Eldath doesn’t have a centralised priesthood. Most of her priests are itinerant, wandering around caring for her shrines and trying to maintain places of quiet and serenity. And without a centralised priesthood, I’m guessing most of her faithful basically have their own little idiosyncratic ways of communing with her. Eldath is a goddess of peace, and contemplation, and water.
So I was thinking. Prayers to Eldath probably look a lot like meditation. Just … reaching within yourself for the place of stillness where the goddess is closest. Not just for the sake of communion, but also for your own sake. Finding peace, building peace. Carrying it within you. And I feel like there should be an element of water. A natural pool, if there is one near you, but if there isn’t … I feel like a cleric of Eldath would try to always have Create or Destroy Water prepared. Carry a vessel, a bowl, just to make a little pool to centre yourself at. Thaumaturgy, maybe, to create a small sound of rippling water.

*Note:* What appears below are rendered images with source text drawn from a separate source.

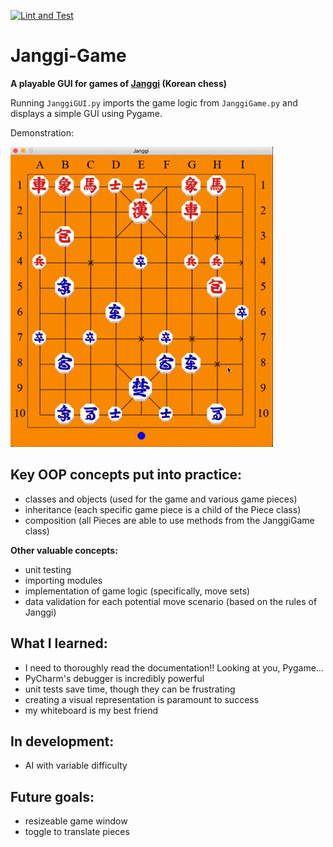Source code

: [![Lint and Test](https://github.com/zacharybmeyers/janggi-game/actions/workflows/lint-and-test.yml/badge.svg)](https://github.com/zacharybmeyers/janggi-game/actions/workflows/lint-and-test.yml)

# Janggi-Game

**A playable GUI for games of [Janggi](https://en.wikipedia.org/wiki/Janggi) (Korean chess)**

Running ``JanggiGUI.py`` imports the game logic from ``JanggiGame.py`` and displays a simple GUI using Pygame.

Demonstration:

![](demos/JanggiGameDemo.gif)

## Key OOP concepts put into practice:

* classes and objects (used for the game and various game pieces)
* inheritance (each specific game piece is a child of the Piece class)
* composition (all Pieces are able to use methods from the JanggiGame class)

**Other valuable concepts:**

* unit testing
* importing modules
* implementation of game logic (specifically, move sets)
* data validation for each potential move scenario (based on the rules of Janggi)

## What I learned:

* I need to thoroughly read the documentation!! Looking at you, Pygame...
* PyCharm's debugger is incredibly powerful
* unit tests save time, though they can be frustrating
* creating a visual representation is paramount to success
* my whiteboard is my best friend

## In development:

* AI with variable difficulty

## Future goals:

* resizeable game window
* toggle to translate pieces
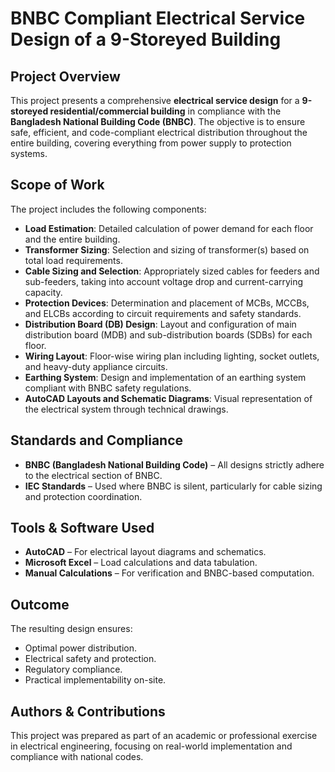 # BNBC Compliant Electrical Service Design of a 9-Storeyed Building

## Project Overview

This project presents a comprehensive **electrical service design** for a **9-storeyed residential/commercial building** in compliance with the **Bangladesh National Building Code (BNBC)**. The objective is to ensure safe, efficient, and code-compliant electrical distribution throughout the entire building, covering everything from power supply to protection systems.

## Scope of Work

The project includes the following components:

* **Load Estimation**: Detailed calculation of power demand for each floor and the entire building.
* **Transformer Sizing**: Selection and sizing of transformer(s) based on total load requirements.
* **Cable Sizing and Selection**: Appropriately sized cables for feeders and sub-feeders, taking into account voltage drop and current-carrying capacity.
* **Protection Devices**: Determination and placement of MCBs, MCCBs, and ELCBs according to circuit requirements and safety standards.
* **Distribution Board (DB) Design**: Layout and configuration of main distribution board (MDB) and sub-distribution boards (SDBs) for each floor.
* **Wiring Layout**: Floor-wise wiring plan including lighting, socket outlets, and heavy-duty appliance circuits.
* **Earthing System**: Design and implementation of an earthing system compliant with BNBC safety regulations.
* **AutoCAD Layouts and Schematic Diagrams**: Visual representation of the electrical system through technical drawings.

## Standards and Compliance

* **BNBC (Bangladesh National Building Code)** – All designs strictly adhere to the electrical section of BNBC.
* **IEC Standards** – Used where BNBC is silent, particularly for cable sizing and protection coordination.

## Tools & Software Used

* **AutoCAD** – For electrical layout diagrams and schematics.
* **Microsoft Excel** – Load calculations and data tabulation.
* **Manual Calculations** – For verification and BNBC-based computation.

## Outcome

The resulting design ensures:

* Optimal power distribution.
* Electrical safety and protection.
* Regulatory compliance.
* Practical implementability on-site.

## Authors & Contributions

This project was prepared as part of an academic or professional exercise in electrical engineering, focusing on real-world implementation and compliance with national codes.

So I’m here, sitting inside a character, just imagining them fumbling a bowl out of their pack, after who knows what sort of a day, placing it gently on the ground beside their bedroll, reaching for their waterskin or spending their last spell slot if they happen to have one left, just to make a little pool. Breathing in, breathing out. Maybe some thaumaturgy, the sound of water, just to wash away the day. A ritual, maybe, of resting one hand atop the water, just touching it, just feeling the cool of it, letting the sensation leech the mind away from its troubles and down into the stillness. Slowly sinking the hand deeper, letting it submerge, letting the stillness well up and over them. Feeling, somewhere cool and light and distant, that quiet font of stillness keeping them company.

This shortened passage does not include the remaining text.